Councillor of the National Council of Justice
- In office 10 October 2017 – 10 October 2019
- Appointed by: Michel Temer

Personal details
- Born: Márcio Schiefler Fontes 29 September 1980 Florianópolis, Santa Catarina, Brazil
- Alma mater: Law School, Federal University of Santa Catarina
- Occupation: Judge
- Awards: "Order of Judicial Military Merit".

= Márcio Schiefler Fontes =

Brazilian Auxiliary Judge Supreme Court

Márcio Schiefler Fontes is a Brazilian judge and jurist. From a judicial career in Santa Catarina, he became auxiliary judge and the main assistant to Justice Teori Zavascki, who oversaw at the Supreme Federal Court the massive investigation known as Operation Car Wash, a landmark anti-corruption probe in Brazil and other Latin American countries, until the latter's death in a plane crash in 2017.

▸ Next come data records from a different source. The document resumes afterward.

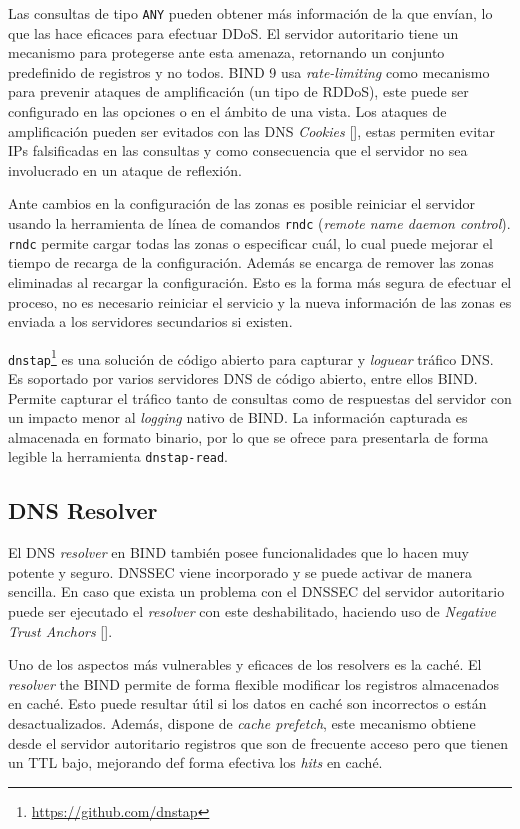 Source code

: Las consultas de tipo \verb+ANY+ pueden obtener más información de la que envían, lo que las hace eficaces para efectuar DDoS. El servidor autoritario tiene un mecanismo para protegerse ante esta amenaza, retornando un conjunto predefinido de registros y no todos. BIND 9 usa \textit{rate-limiting} como mecanismo para prevenir ataques de amplificación (un tipo de RDDoS), este puede ser configurado en las opciones o en el ámbito de una vista. Los ataques de amplificación pueden ser evitados con las DNS \textit{Cookies} [\cite{rfc_7873}], estas permiten evitar IPs falsificadas en las consultas y como consecuencia que el servidor no sea involucrado en un ataque de reflexión.

Ante cambios en la configuración de las zonas es posible reiniciar el servidor usando la herramienta de línea de comandos \verb+rndc+ (\textit{remote name daemon control}). \verb+rndc+ permite cargar todas las zonas o especificar cuál, lo cual puede mejorar el tiempo de recarga de la configuración. Además se encarga de remover las zonas eliminadas al recargar la configuración. Esto es la forma más segura de efectuar el proceso, no es necesario reiniciar el servicio y la nueva información de las zonas es enviada a los servidores secundarios si existen.

\verb+dnstap+\footnote{\url{https://github.com/dnstap}} es una solución de código abierto para capturar y \textit{loguear} tráfico DNS. Es soportado por varios servidores DNS de código abierto, entre ellos BIND. Permite capturar el tráfico tanto de consultas como de respuestas del servidor con un impacto menor al \textit{logging} nativo de BIND. La información capturada es almacenada en formato binario, por lo que se ofrece para presentarla de forma legible la herramienta \verb+dnstap-read+. 

\subsection{DNS Resolver}

El DNS \textit{resolver} en BIND también posee funcionalidades que lo hacen muy potente y seguro. DNSSEC viene incorporado y se puede activar de manera sencilla. En caso que exista un problema con el DNSSEC del servidor autoritario puede ser ejecutado el \textit{resolver} con este deshabilitado, haciendo uso de \textit{Negative Trust Anchors} [\cite{rfc_7646}].

Uno de los aspectos más vulnerables y eficaces de los resolvers es la caché. El \textit{resolver} the BIND permite de forma flexible modificar los registros almacenados en caché. Esto puede resultar útil si los datos en caché son incorrectos o están desactualizados. Además, dispone de \textit{cache prefetch}, este mecanismo obtiene desde el servidor autoritario registros que son de frecuente acceso pero que tienen un TTL bajo, mejorando def forma efectiva los \textit{hits} en caché.

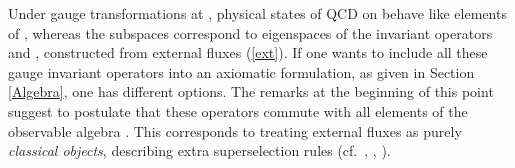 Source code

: \documentclass[a4paper,12pt]{article}
\begin{document}
\begin{enumerate}
Under gauge transformations at \coordHE{}, physical
states of QCD on \myHighlight{$\Lambda$}\coordHE{} behave like elements of \coordHE{}, whereas the subspaces \coordHE{} correspond to eigenspaces of the invariant
operators \coordHE{} and \coordHE{}, constructed from
external fluxes (\ref{ext}). If one wants to include all these
gauge invariant operators into an axiomatic formulation, as given
in Section \ref{Algebra}, one has different options. The remarks
at the beginning of this point suggest to postulate that these
operators commute with all elements of the observable algebra
\coordHE{}. This corresponds to treating external fluxes
as purely {\em classical objects}, describing extra superselection
rules (cf.~\cite{Bu}, \cite{SW1}, \cite{S}).


\end{enumerate}
\end{document}
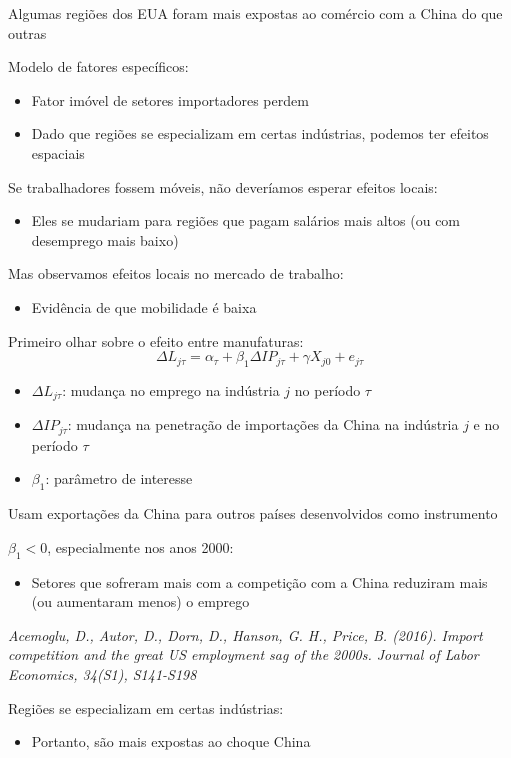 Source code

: \documentclass[a4paper,12pt]{article}[abntex2]
\begin{document}
Algumas regiões dos EUA foram mais expostas ao comércio com a China do que outras

Modelo de fatores específicos:
\begin{itemize}
  \item Fator imóvel de setores importadores perdem
  \item Dado que regiões se especializam em certas indústrias, podemos ter efeitos espaciais
\end{itemize}

Se trabalhadores fossem móveis, não deveríamos esperar efeitos locais:
\begin{itemize}
  \item Eles se mudariam para regiões que pagam salários mais altos (ou com desemprego mais baixo)
\end{itemize}

Mas observamos efeitos locais no mercado de trabalho:
\begin{itemize}
  \item Evidência de que mobilidade é baixa
\end{itemize}

Primeiro olhar sobre o efeito entre manufaturas:
\[
\Delta L_{j\tau} = \alpha_{\tau} + \beta_1 \Delta IP_{j\tau} + \gamma X_{j0} + e_{j\tau}
\]
\begin{itemize}
  \item $\Delta L_{j\tau}$: mudança no emprego na indústria $j$ no período $\tau$
  \item $\Delta IP_{j\tau}$: mudança na penetração de importações da China na indústria $j$ e no período $\tau$
  \item $\beta_1$: parâmetro de interesse
\end{itemize}

Usam exportações da China para outros países desenvolvidos como instrumento

$\beta_1 < 0$, especialmente nos anos 2000:
\begin{itemize}
  \item Setores que sofreram mais com a competição com a China reduziram mais (ou aumentaram menos) o emprego
\end{itemize}
\textit{Acemoglu, D., Autor, D., Dorn, D., Hanson, G. H., Price, B. (2016). Import competition and the great US employment sag of the 2000s. Journal of Labor Economics, 34(S1), S141-S198}

Regiões se especializam em certas indústrias:
\begin{itemize}
  \item Portanto, são mais expostas ao choque China
\end{itemize}
\end{document}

After that, the Supreme Federal Court decided to nominate him Councillor of the National Council of Justice, in which he served as supervisor to the national prison system.

In 2022, he was summoned to act as auxiliary judge to the then new Chief Justice of the Supreme Federal Court, Justice Rosa Weber, in whose tenure a mob stormed the Presidential offices, the Supreme Court building, and the National Congress in Brazil’s capital, Brasilia.